* _Exercise brief_
All lines with the word "https" must be pulled from the entries below.

(Material shown)

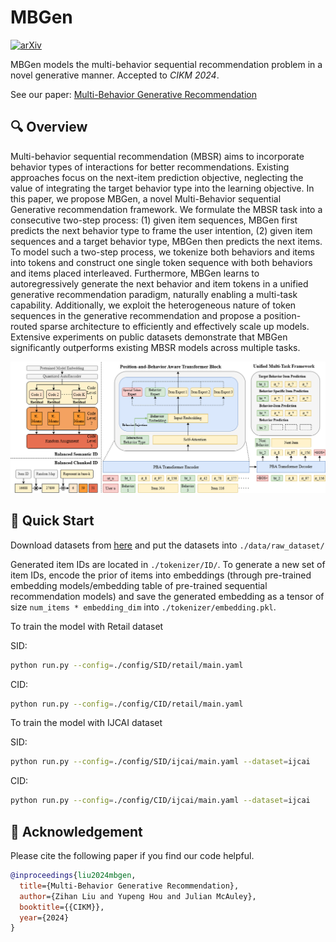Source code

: # MBGen

[![arXiv](https://img.shields.io/badge/arXiv-2405.16871-b31b1b.svg)](https://arxiv.org/abs/2405.16871)

MBGen models the multi-behavior sequential recommendation problem in a novel generative manner. Accepted to *CIKM 2024*.

See our paper: [Multi-Behavior Generative Recommendation](https://arxiv.org/abs/2405.16871)

## 🔍 Overview

Multi-behavior sequential recommendation (MBSR) aims to incorporate behavior types of interactions for better recommendations. Existing approaches focus on the next-item prediction objective, neglecting the value of integrating the target behavior type into the learning objective. In this paper, we propose MBGen, a novel Multi-Behavior sequential Generative recommendation framework. We formulate the MBSR task into a consecutive two-step process: (1) given item sequences, MBGen first predicts the next behavior type to frame the user intention, (2) given item sequences and a target behavior type, MBGen then predicts the next items. To model such a two-step process, we tokenize both behaviors and items into tokens and construct one single token sequence with both behaviors and items placed interleaved. Furthermore, MBGen learns to autoregressively generate the next behavior and item tokens in a unified generative recommendation paradigm, naturally enabling a multi-task capability. Additionally, we exploit the heterogeneous nature of token sequences in the generative recommendation and propose a position-routed sparse architecture to efficiently and effectively scale up models. Extensive experiments on public datasets demonstrate that MBGen significantly outperforms existing MBSR models across multiple tasks.

![image](assets/MBGen.png)

## 🚀 Quick Start

Download datasets from [here](https://drive.google.com/drive/folders/1G7tvIT1wvGZC2GmI-8Okbn9HrGQnNbfu?usp=sharing) and put the datasets into `./data/raw_dataset/`

Generated item IDs are located in `./tokenizer/ID/`. To generate a new set of item IDs, encode the prior of items into embeddings (through pre-trained embedding models/embedding table of pre-trained sequential recommendation models) and save the generated embedding as a tensor of size `num_items * embedding_dim` into `./tokenizer/embedding.pkl`.

To train the model with Retail dataset

SID:

```bash
python run.py --config=./config/SID/retail/main.yaml
```

CID:

```bash
python run.py --config=./config/CID/retail/main.yaml
```

To train the model with IJCAI dataset

SID:

```bash
python run.py --config=./config/SID/ijcai/main.yaml --dataset=ijcai
```

CID:

```bash
python run.py --config=./config/CID/ijcai/main.yaml --dataset=ijcai
```

## 🌟 Acknowledgement

Please cite the following paper if you find our code helpful.

```bibtex
@inproceedings{liu2024mbgen,
  title={Multi-Behavior Generative Recommendation},
  author={Zihan Liu and Yupeng Hou and Julian McAuley},
  booktitle={{CIKM}},
  year={2024}
}
```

(End Material shown)

* _Task output_
[![arXiv](https://img.shields.io/badge/arXiv-2405.16871-b31b1b.svg)](https://arxiv.org/abs/2405.16871)
See our paper: [Multi-Behavior Generative Recommendation](https://arxiv.org/abs/2405.16871)
Download datasets from [here](https://drive.google.com/drive/folders/1G7tvIT1wvGZC2GmI-8Okbn9HrGQnNbfu?usp=sharing) and put the datasets into `./data/raw_dataset/`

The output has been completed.